David Hamilton's Premiers Desirs ('84) is a good example of why his photographs are far more appealing than his movies.
If we see Hamilton's photographs as snapshots of lives in motion, our imaginations are left to fill in the worlds that exist beyond the perimeters of the images.
Unfortunately, when Hamilton makes movie versions of his imagery, the "worlds" beyond the perimeters of the erotic are not those of our imaginations anymore. They're so much more bland and uninteresting. Pedestrian even.
Another drawback is the the imagery itself. The cinematographer on these movies is rarely Hamilton himself. He hires a photographer so he can focus on directing the performers. As the credits roll on Premiers Desirs, a montage of actual photographs shot by Hamilton are flashed on the screen. All they do is remind us of how superior Hamilton's photographs are to his movies.
So why make the movies?
Money, of course.
Hamilton has made six features in a similar vein; Bilitis ('77) is the most well known.
The most explicit of his softcore romps is arguably Tendres Cousines ('80).
Like his previous efforts, Premiers Desirs is about beautiful young girls trapped in ultra-contrived, juvenile scripts that exist only to disrobe them. They disrobe quite often, which is a fine thing, but, eventually, these Coming of Age dramas become numbing because they're so damn cliched.

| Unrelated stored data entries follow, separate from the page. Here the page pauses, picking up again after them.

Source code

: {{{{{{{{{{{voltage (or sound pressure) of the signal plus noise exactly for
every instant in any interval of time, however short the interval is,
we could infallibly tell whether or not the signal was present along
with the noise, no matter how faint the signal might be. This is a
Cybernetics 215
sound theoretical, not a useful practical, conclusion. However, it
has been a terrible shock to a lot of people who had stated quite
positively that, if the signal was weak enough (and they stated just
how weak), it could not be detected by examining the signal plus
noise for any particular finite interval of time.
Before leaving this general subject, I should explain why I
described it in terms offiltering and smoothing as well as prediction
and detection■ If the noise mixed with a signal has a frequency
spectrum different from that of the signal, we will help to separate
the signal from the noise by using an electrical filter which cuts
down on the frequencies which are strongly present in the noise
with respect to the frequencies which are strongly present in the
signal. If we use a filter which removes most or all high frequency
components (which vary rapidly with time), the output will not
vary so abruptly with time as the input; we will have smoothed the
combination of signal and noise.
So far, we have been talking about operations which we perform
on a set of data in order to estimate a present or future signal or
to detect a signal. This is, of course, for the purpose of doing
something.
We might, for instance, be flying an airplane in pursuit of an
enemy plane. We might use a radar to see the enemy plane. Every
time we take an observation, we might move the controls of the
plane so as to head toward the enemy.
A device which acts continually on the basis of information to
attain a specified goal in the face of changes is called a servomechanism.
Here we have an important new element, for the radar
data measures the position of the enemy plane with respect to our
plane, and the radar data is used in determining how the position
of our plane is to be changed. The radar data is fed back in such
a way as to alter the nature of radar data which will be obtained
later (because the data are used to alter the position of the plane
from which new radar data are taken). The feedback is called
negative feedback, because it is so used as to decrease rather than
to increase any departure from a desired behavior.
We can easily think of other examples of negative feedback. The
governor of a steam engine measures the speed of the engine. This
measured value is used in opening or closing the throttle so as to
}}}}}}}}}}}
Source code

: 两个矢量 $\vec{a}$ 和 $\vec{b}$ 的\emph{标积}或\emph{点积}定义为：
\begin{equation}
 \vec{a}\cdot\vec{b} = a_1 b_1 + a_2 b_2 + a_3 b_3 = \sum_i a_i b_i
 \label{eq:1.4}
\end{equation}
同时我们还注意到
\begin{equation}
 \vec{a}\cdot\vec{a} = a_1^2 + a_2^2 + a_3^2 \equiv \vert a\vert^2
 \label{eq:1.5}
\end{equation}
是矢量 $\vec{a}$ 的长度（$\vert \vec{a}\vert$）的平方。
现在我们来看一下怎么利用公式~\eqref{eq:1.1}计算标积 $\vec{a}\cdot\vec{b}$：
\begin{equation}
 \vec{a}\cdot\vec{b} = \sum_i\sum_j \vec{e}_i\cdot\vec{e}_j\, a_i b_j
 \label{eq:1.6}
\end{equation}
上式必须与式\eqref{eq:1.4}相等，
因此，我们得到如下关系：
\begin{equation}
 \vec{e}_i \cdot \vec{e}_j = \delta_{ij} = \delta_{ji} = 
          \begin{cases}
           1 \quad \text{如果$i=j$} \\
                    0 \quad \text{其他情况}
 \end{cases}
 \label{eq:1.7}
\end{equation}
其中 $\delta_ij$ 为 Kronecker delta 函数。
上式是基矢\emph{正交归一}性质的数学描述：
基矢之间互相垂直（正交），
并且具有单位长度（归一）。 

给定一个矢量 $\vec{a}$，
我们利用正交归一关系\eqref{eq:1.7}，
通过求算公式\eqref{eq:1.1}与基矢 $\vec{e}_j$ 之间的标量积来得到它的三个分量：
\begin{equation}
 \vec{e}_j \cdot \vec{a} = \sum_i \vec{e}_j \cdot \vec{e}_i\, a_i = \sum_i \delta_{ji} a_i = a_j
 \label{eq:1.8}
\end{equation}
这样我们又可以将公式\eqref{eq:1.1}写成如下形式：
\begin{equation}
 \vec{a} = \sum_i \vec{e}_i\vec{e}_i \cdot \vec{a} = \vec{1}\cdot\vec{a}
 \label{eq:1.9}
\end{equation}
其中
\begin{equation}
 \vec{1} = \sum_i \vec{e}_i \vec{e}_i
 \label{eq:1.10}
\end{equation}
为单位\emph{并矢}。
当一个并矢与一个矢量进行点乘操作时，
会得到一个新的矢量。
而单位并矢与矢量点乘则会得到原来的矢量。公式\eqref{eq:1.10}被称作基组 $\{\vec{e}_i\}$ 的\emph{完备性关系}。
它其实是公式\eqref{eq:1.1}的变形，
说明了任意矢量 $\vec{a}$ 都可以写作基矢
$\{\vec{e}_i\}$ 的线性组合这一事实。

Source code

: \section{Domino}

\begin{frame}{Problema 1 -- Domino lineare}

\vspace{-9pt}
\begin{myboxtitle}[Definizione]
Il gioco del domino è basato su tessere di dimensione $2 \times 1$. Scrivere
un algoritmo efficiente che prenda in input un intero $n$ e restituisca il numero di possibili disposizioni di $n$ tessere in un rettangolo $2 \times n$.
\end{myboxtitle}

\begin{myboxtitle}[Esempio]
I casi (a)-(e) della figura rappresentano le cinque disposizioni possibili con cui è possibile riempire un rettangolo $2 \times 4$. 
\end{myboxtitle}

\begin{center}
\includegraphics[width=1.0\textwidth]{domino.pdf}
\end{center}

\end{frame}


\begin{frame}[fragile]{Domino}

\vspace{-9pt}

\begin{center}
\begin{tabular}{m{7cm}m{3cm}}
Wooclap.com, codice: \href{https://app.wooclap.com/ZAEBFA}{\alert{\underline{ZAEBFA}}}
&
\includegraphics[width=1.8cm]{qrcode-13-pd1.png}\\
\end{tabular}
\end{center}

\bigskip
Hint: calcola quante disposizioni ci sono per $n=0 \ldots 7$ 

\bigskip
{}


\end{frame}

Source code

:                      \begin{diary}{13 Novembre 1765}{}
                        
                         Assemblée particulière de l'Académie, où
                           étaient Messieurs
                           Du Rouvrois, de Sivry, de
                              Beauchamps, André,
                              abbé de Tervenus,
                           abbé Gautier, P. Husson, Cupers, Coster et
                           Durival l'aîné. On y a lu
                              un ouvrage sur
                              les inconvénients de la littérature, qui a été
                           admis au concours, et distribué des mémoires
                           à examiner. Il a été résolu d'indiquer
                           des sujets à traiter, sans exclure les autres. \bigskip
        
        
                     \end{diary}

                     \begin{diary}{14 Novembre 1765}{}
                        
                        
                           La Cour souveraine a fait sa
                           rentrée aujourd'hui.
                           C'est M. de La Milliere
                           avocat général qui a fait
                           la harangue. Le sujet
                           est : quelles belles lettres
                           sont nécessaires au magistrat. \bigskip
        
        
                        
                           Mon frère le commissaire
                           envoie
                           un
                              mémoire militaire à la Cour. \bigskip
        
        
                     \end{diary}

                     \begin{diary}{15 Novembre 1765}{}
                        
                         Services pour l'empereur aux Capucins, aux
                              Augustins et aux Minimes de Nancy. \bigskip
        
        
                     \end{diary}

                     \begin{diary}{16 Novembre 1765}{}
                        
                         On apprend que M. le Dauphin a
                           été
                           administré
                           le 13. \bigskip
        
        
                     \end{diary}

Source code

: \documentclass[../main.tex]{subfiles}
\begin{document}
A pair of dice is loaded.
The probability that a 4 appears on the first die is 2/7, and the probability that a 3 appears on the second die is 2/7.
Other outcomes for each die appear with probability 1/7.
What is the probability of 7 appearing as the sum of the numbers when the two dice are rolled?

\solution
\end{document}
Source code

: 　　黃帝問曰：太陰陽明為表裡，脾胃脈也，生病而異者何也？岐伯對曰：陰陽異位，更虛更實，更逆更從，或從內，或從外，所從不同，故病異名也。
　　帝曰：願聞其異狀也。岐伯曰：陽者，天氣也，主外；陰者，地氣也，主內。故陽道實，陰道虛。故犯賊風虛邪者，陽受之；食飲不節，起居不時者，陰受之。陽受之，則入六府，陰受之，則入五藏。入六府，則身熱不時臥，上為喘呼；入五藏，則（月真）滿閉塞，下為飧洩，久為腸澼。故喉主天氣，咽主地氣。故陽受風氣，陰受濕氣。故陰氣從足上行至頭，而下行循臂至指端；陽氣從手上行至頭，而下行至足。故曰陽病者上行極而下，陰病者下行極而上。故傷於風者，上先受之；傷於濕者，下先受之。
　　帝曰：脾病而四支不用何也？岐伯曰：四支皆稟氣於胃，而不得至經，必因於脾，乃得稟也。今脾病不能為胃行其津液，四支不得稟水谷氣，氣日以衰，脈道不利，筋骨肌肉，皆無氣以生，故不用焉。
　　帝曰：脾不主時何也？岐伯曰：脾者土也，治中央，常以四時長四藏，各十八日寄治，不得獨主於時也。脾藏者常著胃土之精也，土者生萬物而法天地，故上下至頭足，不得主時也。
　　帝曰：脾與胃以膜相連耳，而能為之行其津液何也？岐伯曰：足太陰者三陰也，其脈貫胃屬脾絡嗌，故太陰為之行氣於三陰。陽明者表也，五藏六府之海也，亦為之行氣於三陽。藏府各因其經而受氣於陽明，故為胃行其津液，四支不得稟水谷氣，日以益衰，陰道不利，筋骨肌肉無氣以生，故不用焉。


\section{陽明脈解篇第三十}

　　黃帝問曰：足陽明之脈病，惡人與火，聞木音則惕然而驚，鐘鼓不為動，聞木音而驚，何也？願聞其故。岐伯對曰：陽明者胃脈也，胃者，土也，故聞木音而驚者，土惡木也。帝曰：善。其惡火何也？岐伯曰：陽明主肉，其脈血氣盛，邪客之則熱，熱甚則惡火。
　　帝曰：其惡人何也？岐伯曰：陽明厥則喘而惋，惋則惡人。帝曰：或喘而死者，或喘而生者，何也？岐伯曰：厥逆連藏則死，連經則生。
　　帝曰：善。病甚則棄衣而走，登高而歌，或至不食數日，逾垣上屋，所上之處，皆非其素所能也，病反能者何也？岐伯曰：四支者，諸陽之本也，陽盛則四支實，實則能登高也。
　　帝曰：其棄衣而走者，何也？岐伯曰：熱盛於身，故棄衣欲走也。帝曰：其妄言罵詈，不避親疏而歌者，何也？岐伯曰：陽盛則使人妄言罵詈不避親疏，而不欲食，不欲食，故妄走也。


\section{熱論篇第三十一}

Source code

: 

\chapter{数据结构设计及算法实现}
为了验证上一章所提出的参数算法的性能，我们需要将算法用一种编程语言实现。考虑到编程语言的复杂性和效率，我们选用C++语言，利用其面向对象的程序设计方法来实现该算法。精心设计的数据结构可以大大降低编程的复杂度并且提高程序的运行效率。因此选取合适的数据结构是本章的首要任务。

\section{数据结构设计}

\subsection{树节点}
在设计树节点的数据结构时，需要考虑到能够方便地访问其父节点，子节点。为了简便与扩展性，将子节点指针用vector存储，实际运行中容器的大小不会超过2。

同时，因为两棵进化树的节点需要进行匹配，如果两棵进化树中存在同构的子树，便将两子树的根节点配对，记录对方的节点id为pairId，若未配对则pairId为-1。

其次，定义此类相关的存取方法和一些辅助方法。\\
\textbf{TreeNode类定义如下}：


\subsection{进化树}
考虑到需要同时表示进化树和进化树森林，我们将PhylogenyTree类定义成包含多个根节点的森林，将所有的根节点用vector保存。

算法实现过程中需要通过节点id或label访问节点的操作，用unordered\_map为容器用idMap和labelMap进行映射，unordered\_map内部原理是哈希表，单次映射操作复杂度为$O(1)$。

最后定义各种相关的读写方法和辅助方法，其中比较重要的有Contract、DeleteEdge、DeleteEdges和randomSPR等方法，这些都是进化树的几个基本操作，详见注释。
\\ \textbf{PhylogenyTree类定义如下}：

Do people anywhere really behave like this?
It's a fantasy, of course, so anything is possible, but must such fantasy be so boring, slow, and, from a dramatic standpoint, embarrassingly amateur?
Which leads me to ask why, why, why -- apart from the money -- did Hamilton decide to make these films in the first place?
Probably a really dumb question.
To me, watching Hamilton's movies -- after leafing through his books -- is an experience similar to discovering that a beautiful woman you secretly admire picks her nose and eats it.